Angle between diagonals of neighboring cube sides

[Shadow]

Hey all,

 

well, the title speaks for itself. Given a cube, what is the angle between the diagonals of two neighboring squares? Here's an illustration, just in case:

 

 

It looks a little strange since it's a 2D picture, but I think you get the picture. Literally. My gut tells me it's either 45° or 60°, but...well, that's just my gut.

 

the title almost speaks for itself. Given a cuboid, where [math]a \neq b \neq c[/math], how can I calculate the angle between the diagonals of two neighboring rectangles?

 

Cheers,

 

 

Gabe

Edited January 2, 2009 by Shadow
Wrong question asked :D

[Petanquell]

Just equilateral triangle...?

[Shadow]

Oh...right *blush*

 

EDIT: Oops, I asked the question wrong. Edited.

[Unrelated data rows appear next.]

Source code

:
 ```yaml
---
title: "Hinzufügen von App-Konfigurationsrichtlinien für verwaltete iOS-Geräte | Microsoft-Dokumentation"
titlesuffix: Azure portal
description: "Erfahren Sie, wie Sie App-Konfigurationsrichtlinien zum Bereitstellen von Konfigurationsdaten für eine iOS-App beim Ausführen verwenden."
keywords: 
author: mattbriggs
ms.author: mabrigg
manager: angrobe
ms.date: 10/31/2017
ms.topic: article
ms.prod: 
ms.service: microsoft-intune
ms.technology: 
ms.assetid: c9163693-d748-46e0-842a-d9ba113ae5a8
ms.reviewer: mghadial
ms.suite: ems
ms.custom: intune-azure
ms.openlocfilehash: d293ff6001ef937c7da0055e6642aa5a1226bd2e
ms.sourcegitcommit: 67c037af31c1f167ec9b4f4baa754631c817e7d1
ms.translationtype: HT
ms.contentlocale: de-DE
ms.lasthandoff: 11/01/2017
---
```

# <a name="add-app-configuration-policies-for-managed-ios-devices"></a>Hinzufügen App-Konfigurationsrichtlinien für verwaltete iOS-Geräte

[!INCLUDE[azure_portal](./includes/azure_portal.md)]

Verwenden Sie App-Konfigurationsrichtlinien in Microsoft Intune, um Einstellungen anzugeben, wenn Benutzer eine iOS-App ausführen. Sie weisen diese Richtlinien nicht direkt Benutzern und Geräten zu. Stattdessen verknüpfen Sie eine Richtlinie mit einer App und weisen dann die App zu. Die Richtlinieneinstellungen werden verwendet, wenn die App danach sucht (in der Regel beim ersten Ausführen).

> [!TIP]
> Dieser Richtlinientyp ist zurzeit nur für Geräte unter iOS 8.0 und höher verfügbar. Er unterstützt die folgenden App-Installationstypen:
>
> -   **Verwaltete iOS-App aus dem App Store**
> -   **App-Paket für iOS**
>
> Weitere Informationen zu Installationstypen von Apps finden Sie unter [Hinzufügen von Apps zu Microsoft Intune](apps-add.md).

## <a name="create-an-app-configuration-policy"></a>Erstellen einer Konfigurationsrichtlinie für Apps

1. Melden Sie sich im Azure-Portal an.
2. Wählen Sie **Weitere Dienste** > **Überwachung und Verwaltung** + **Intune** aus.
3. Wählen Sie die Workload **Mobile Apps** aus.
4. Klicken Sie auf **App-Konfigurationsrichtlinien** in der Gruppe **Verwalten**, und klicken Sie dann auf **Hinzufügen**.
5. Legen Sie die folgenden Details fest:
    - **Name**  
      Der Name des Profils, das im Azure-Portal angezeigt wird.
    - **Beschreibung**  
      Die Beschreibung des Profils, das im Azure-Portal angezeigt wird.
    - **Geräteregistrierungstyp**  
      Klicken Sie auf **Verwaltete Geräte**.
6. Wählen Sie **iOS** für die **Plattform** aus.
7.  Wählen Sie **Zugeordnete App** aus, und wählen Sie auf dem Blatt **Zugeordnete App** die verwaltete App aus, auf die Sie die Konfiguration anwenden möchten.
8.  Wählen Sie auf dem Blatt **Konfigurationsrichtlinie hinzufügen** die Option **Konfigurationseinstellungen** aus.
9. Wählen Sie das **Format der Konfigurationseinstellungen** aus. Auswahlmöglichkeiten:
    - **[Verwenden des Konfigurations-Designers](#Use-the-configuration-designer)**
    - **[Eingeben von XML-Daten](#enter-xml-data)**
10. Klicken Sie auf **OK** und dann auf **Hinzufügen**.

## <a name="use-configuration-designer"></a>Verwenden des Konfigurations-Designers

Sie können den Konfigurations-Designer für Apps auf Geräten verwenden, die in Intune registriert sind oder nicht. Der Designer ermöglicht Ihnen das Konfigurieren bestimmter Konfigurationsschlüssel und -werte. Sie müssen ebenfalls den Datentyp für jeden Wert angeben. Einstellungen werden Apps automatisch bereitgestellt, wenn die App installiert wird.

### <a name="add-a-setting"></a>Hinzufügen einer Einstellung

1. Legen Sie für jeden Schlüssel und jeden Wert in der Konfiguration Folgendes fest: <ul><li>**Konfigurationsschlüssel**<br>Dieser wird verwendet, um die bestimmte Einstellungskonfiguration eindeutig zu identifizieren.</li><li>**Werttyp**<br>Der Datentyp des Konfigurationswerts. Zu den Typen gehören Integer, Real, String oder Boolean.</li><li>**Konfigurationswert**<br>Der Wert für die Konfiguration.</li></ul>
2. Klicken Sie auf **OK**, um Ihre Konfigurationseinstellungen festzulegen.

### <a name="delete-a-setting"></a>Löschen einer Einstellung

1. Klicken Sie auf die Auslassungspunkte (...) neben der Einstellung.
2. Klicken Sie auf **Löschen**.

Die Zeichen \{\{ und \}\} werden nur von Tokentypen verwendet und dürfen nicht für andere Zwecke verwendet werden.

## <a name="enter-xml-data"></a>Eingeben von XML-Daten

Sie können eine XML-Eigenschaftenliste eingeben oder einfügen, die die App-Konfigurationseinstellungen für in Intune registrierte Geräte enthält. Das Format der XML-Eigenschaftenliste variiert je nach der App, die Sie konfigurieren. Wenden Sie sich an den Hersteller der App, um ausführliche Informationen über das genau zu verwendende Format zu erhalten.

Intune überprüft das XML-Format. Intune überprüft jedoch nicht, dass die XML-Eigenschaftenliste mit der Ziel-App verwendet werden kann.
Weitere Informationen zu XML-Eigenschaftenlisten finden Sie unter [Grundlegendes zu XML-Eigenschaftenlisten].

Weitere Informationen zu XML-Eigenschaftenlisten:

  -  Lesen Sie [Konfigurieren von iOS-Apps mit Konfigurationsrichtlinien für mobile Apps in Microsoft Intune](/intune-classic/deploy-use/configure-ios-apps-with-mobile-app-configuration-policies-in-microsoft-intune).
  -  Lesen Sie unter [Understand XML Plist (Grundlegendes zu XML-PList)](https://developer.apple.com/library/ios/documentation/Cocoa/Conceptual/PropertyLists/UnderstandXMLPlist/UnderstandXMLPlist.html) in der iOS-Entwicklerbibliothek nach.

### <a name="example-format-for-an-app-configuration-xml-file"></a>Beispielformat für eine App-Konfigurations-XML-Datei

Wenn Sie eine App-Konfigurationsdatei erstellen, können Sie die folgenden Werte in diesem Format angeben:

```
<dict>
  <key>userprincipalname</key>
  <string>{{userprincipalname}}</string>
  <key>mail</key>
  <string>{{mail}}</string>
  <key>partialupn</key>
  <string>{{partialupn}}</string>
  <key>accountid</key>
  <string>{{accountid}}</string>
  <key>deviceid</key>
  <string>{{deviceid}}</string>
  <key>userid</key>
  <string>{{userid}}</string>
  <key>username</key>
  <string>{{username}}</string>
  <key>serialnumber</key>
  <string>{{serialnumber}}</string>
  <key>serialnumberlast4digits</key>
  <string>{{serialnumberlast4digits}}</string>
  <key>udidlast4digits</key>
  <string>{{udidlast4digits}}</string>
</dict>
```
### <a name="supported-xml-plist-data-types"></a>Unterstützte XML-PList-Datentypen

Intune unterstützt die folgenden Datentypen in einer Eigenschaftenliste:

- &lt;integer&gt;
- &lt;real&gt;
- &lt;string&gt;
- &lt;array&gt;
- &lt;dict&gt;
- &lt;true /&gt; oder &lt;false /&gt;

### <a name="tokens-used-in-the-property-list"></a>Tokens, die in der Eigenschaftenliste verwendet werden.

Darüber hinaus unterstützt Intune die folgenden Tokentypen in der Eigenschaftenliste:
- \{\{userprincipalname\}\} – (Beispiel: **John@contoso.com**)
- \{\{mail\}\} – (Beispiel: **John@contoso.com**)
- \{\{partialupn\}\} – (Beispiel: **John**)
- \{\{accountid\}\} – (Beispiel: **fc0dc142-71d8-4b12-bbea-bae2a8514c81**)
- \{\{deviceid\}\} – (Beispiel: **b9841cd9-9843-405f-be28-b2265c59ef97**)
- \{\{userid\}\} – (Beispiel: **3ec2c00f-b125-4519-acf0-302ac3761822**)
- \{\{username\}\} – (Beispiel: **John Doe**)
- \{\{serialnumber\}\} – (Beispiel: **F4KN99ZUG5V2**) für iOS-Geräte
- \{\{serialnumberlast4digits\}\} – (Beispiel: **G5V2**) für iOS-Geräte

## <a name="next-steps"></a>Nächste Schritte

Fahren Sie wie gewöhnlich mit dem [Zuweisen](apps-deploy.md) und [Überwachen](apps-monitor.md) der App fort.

Edited January 2, 2009 by Shadow

[D H]

Write the problem as a vector equation.

[Shadow]

Not sure how that works. I've been trying for ages now to just use Heron's formula and [math]S=1/2a b*sin(\alpha)[/math] and isolate the expression using Maple, but it's just not working and it's driving me nuts. I'll give it a rest and try again in a couple of minutes...

Edited January 2, 2009 by Shadow

[D H]

Not sure how that works.

Put your cuboid with the vertex in question at the origin and with the edges leading away from this vertex aligned with the x, y, and z axes. Express the diagonals in question as vectors. What simple vector operations (there are two; pick either one) say something about the angle between the two vectors?

[Shadow]

Oooooookay, finally got it. Maple's inability to distinguish between [math]ab[/math] and [math]a*b[/math] while freely interchanging the two itself will never cease to infuriate me.

 

If I'm correct, or should I say if Maple is correct for a cuboid [math]a, b, c[/math] made out of rectangles with diagonals [math]p, q[/math], where

 

[math]p=\sqrt{a^2+b^2}[/math]

[math]q=\sqrt{b^2+c^2}[/math]

 

the angle [math]x[/math] between [math]p[/math] and [math]q[/math] should be [math]x=\arcsin \left( {\frac {\sqrt {{c}^{2}{a}^{2}+{c}^{2}{b}^{2}+{b}^{2}{

a}^{2}}}{\sqrt {{a}^{2}+{b}^{2}}\sqrt {{b}^{2}+{c}^{2}}}} \right)

[/math]

 

Can anyone verify this?

 

Cheers,

 

Gabe

[D H]

Looks good. Note: Using the dot product rather than the cross product will yield a simpler expression.

 

TBH, it appears you might be relying on Maple a bit too much. Try to solve like these by hand first.

[Shadow]

DH, after having a quick look at Wikipedia, since I've never yet needed to work with vectors beyond addition, subtraction, and scalar multiplication, I'd say the cross/dot product?

 

EDIT: Oh, you replied I only rely on maple to do the variable expressing, simplifying and expanding. I could probably do it myself, but it would take way longer. The only thing I don't really know is [math]x=[trig-function-here](\alpha), \alpha=?[/math] since we haven't covered inverse trig functions at school yet, but I could figure that part out. And TBH, who here would want to do

 

[math]\frac{pq*sin(x)}{2}=\sqrt{s(s-p)(s-q)(s-t)}, s=\frac{p+q+t}{2}[/math][math], p=\sqrt{a^2+b^2}, q=\sqrt{b^2+c^2}, t=\sqrt{c^2+a^2}, x=?[/math]

 

by hand. IMO it would just be pointless labor.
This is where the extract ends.